DATA FOR THIS TASK:
►

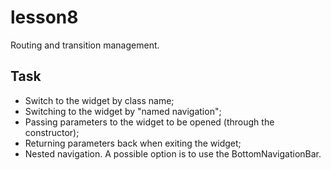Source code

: # lesson8

Routing and transition management.

## Task

- Switch to the widget by class name;
- Switching to the widget by "named navigation";
- Passing parameters to the widget to be opened (through the constructor);
- Returning parameters back when exiting the widget;
- Nested navigation. A possible option is to use the BottomNavigationBar.
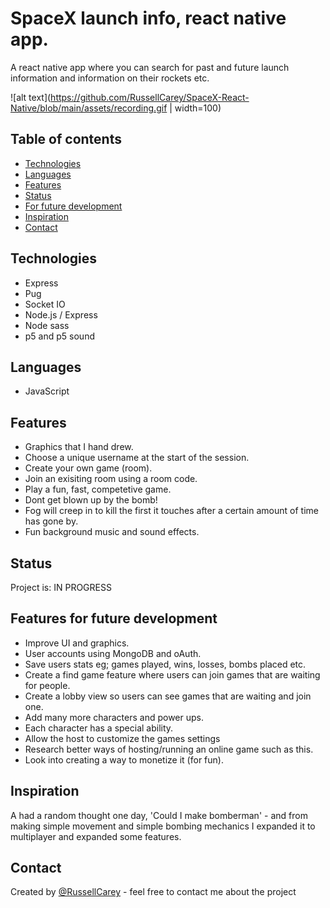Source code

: # SpaceX launch info, react native app.
A react native app where you can search for past and future launch information and information on their rockets etc.

![alt text](https://github.com/RussellCarey/SpaceX-React-Native/blob/main/assets/recording.gif | width=100)

## Table of contents

- [Technologies](#technologies)
- [Languages](#languages)
- [Features](#features)
- [Status](#status)
- [For future development](#features-for-future-development)
- [Inspiration](#inspiration)
- [Contact](#contact)

## Technologies

- Express
- Pug
- Socket IO
- Node.js / Express
- Node sass
- p5 and p5 sound


## Languages
- JavaScript

## Features

- Graphics that I hand drew.
- Choose a unique username at the start of the session.
- Create your own game (room).
- Join an exisiting room using a room code.
- Play a fun, fast, competetive game.
- Dont get blown up by the bomb!
- Fog will creep in to kill the first it touches after a certain amount of time has gone by.
- Fun background music and sound effects.


## Status

Project is: IN PROGRESS


## Features for future development

- Improve UI and graphics.
- User accounts using MongoDB and oAuth.
- Save users stats eg; games played, wins, losses, bombs placed etc.
- Create a find game feature where users can join games that are waiting for people.
- Create a lobby view so users can see games that are waiting and join one.
- Add many more characters and power ups.
- Each character has a special ability.
- Allow the host to customize the games settings
- Research better ways of hosting/running an online game such as this.
- Look into creating a way to monetize it (for fun).

## Inspiration

A had a random thought one day, 'Could I make bomberman' - and from making simple movement and simple bombing mechanics I expanded it to multiplayer and expanded some features.

## Contact
Created by [@RussellCarey](https://twitter.com/russellcareyy) - feel free to contact me about the project
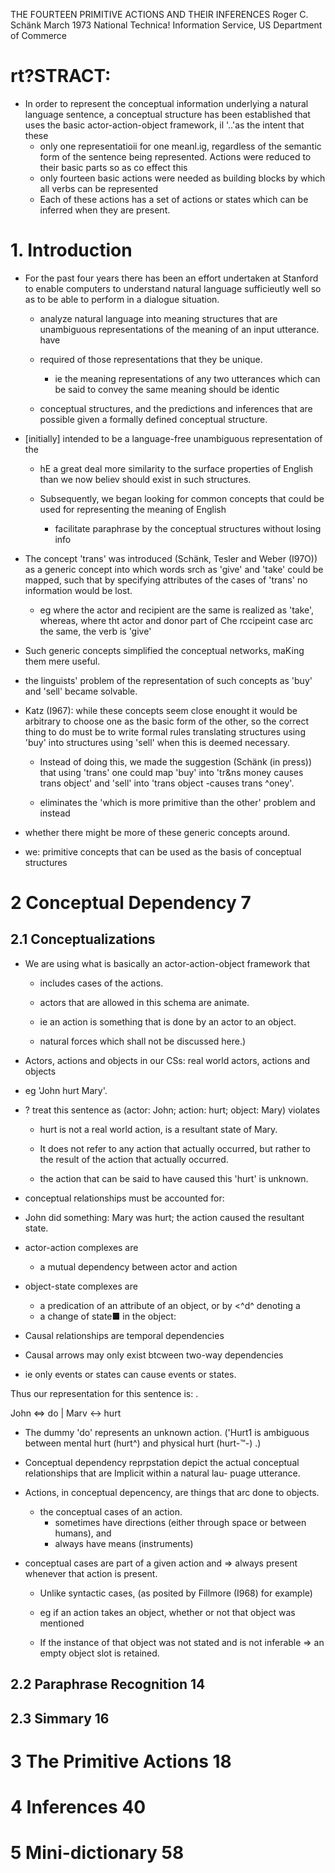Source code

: THE FOURTEEN PRIMITIVE ACTIONS AND THEIR INFERENCES
Roger C. Schänk
March 1973 National Technica! Information Service, US Department of Commerce

# rt?STRACT:

* In order to represent the conceptual information underlying a natural
  language sentence, a conceptual structure has been established that uses the
  basic actor-action-object framework, il '..'as the intent that these
  * only one representatioii for one meanl.ig, regardless of the semantic form
    of the sentence being represented. Actions were reduced to their basic
    parts so as co effect this
  * only fourteen basic actions were needed as building blocks by which all
    verbs can be represented
  * Each of these actions has a set of actions or states
    which can be inferred when they are present.

# 1.  Introduction

* For the past four years there has been an effort undertaken at Stanford to
  enable computers to understand natural language sufficieutly well so as to be
  able to perform in a dialogue situation.

  * analyze natural language into meaning structures that are unambiguous
    representations of the meaning of an input utterance.  have 
  * required of those representations that they be unique.
    * ie the meaning representations of any two utterances which can be said to
      convey the same meaning should be identic

  * conceptual structures, and the predictions and inferences that are possible
    given a formally defined conceptual structure.

* [initially] intended to be a language-free unambiguous representation of the

  * hE a great deal more similarity to the surface properties of English than
    we now believ should exist in such structures.

  * Subsequently, we began looking for
    common concepts that could be used for representing the meaning of English
    * facilitate paraphrase by the conceptual structures without losing info

* The concept 'trans' was introduced (Schänk, Tesler and Weber (I97O)) as a
  generic concept into which words srch as 'give' and 'take' could be mapped,
  such that by specifying attributes of the cases of 'trans' no information
  would be lost.
  * eg where the actor and recipient are the same is realized as 'take',
    whereas, where tht actor and donor part of Che rccipeint case arc the same,
    the verb is 'give'
* Such generic concepts simplified the conceptual networks, maKing them mere
  useful.

* the linguists' problem of the representation of such concepts as 'buy' and
  'sell' became solvable.

* Katz (I967): while these concepts seem close enought 
  it would be arbitrary to choose one as the basic form of the other, so 
  the correct thing to do must be to write formal rules translating structures
  using 'buy' into structures using 'sell' when this is deemed necessary.
  * Instead of doing this, we made the suggestion (Schänk (in press)) that
    using 'trans' one could map 'buy' into 'tr&ns money causes trans object'
    and 'sell' into 'trans object -causes trans ^oney'.

  * eliminates the 'which is more primitive than the other' problem and instead

* whether there might be more of these generic concepts around.

* we: primitive concepts that can be used as the basis of conceptual structures

# 2 Conceptual Dependency 7

## 2.1 Conceptualizations


* We are using what is basically an actor-action-object framework that 
  * includes cases of the actions.

  * actors that are allowed in this schema are animate.

  * ie an action is something that is done by an actor to an object.

  * natural forces which shall not be discussed here.)

* Actors, actions and objects in our CSs: real world actors, actions and objects

* eg 'John hurt Mary'.
* ? treat this sentence as (actor: John; action: hurt; object: Mary) violates
  * hurt is not a real world action, is a resultant state of Mary.

  * It does not refer to any action that actually occurred, 
    but rather to the result of the action that actually occurred.

  * the action that can be said to have caused this 'hurt' is unknown.

* conceptual relationships must be accounted for:
 * John did something: Mary was hurt; the action caused the resultant state.

* actor-action complexes are 
  * a mutual dependency between actor and action
* object-state complexes are
  * a predication of an attribute of an object, or by <^d^ denoting a
  * a change of state■ in the object:

* Causal relationships are temporal dependencies

* Causal arrows may only exist btcween two-way dependencies
* ie only events or states can cause events or states.

Thus our representation for this sentence is:
.

John <=> do
      |
Marv <-> hurt

* The dummy 'do' represents an unknown action.
('Hurt1 is ambiguous between mental hurt (hurt^) and physical hurt (hurt-™-) .)

* Conceptual dependency reprpstation depict the actual conceptual relationships
  that are Implicit within a natural lau- puage utterance.

* Actions, in conceptual depencency, are things that arc done to objects.
  * the conceptual cases of an action.
    * sometimes have directions (either through space or between humans), and
    * always have means (instruments)

* conceptual cases are part of a given action and 
  => always present whenever that action is present.
  * Unlike syntactic cases, (as posited by Fillmore (I968) for example)

  * eg if an action takes an object, whether or not that object was mentioned

  * If the instance of that object was not stated and is not inferable 
  => an empty object slot is retained.


## 2.2 Paraphrase Recognition 14

## 2.3 Simmary 16

# 3 The Primitive Actions 18

# 4 Inferences 40

# 5 Mini-dictionary 58
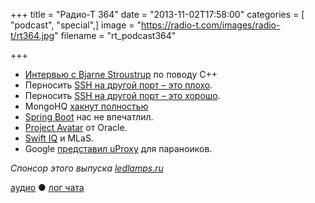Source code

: +++
title = "Радио-Т 364"
date = "2013-11-02T17:58:00"
categories = [ "podcast", "special",]
image = "https://radio-t.com/images/radio-t/rt364.jpg"
filename = "rt_podcast364"

+++

* [Интервью с Bjarne Stroustrup](http://electronicdesign.com/dev-tools/interview-bjarne-stroustrup-discusses-c) по поводу C++
* Перносить [SSH на другой порт – это плохо](http://www.adayinthelifeof.nl/2012/03/12/why-putting-ssh-on-another-port-than-22-is-bad-idea/).
* Перносить [SSH на другой порт – это хорошо](http://www.danielmiessler.com/blog/putting-ssh-another-port-good-idea).
* MongoHQ [хакнут полностью](http://security.mongohq.com/notice)
* [Spring Boot](http://spring.io/blog/2013/08/06/spring-boot-simplifying-spring-for-everyone) нас не впечатлил.
* [Project Avatar](http://www.infoq.com/news/2013/09/oracle-unveils-avatar) от Oracle.
* [Swift IQ](http://blog.programmableweb.com/2013/11/01/machine-learning-as-a-service-swift-iq-predicts-the-future/) и MLаS.
* Google [представил uProxy](http://www.engadget.com/2013/10/21/google-ideas-uproxy/) для параноиков.

_Спонсор этого выпуска [ledlamps.ru](http://ledlamps.ru)_

[аудио](http://cdn.radio-t.com/rt_podcast364.mp3) ● [лог чата](http://chat.radio-t.com/logs/radio-t-364.html)
<audio src="http://cdn.radio-t.com/rt_podcast364.mp3" preload="none"></audio>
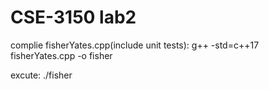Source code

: # CSE-3150 lab2
complie fisherYates.cpp(include unit tests):
g++ -std=c++17 fisherYates.cpp -o fisher

excute:
./fisher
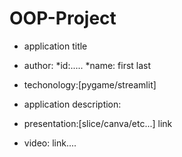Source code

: # OOP-Project

- application title
-  author:
  *id:.....
  *name: first last
- techonology:[pygame/streamlit]
- application description:


- presentation:[slice/canva/etc...] link
- video: link....
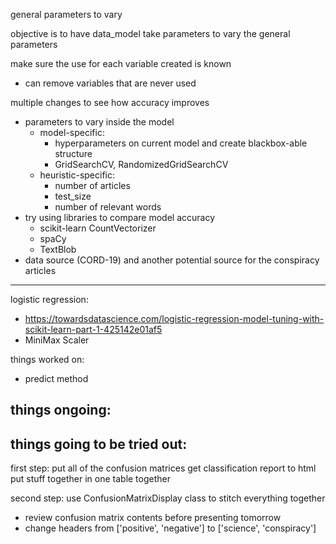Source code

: general parameters to vary

objective is to have data_model take parameters to vary the general parameters


make sure the use for each variable created is known
- can remove variables that are never used 

multiple changes to see how accuracy improves
- parameters to vary inside the model
    - model-specific: 
        - hyperparameters on current model and create blackbox-able structure
        - GridSearchCV, RandomizedGridSearchCV
    - heuristic-specific: 
        - number of articles
        - test_size
        - number of relevant words
- try using libraries to compare model accuracy
    - scikit-learn CountVectorizer
    - spaCy
    - TextBlob 
- data source (CORD-19) and another potential source for the conspiracy articles

-----

logistic regression:
- https://towardsdatascience.com/logistic-regression-model-tuning-with-scikit-learn-part-1-425142e01af5
- MiniMax Scaler



things worked on:
- predict method

things ongoing:
- 

things going to be tried out:
- 


first step: put all of the confusion matrices
get classification report to html
put stuff together in one table together

second step: use ConfusionMatrixDisplay class to stitch everything together

- review confusion matrix contents before presenting tomorrow
- change headers from ['positive', 'negative'] to ['science', 'conspiracy']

◄

HOW TO COMPLETE THIS TASK: Given the data above, transcribe exactly the lines from the one containing "John <=> do" down to the one containing "actual conceptual relationships", and no others.

EXERCISE RESULT:
John <=> do
      |
Marv <-> hurt

* The dummy 'do' represents an unknown action.
('Hurt1 is ambiguous between mental hurt (hurt^) and physical hurt (hurt-™-) .)

* Conceptual dependency reprpstation depict the actual conceptual relationships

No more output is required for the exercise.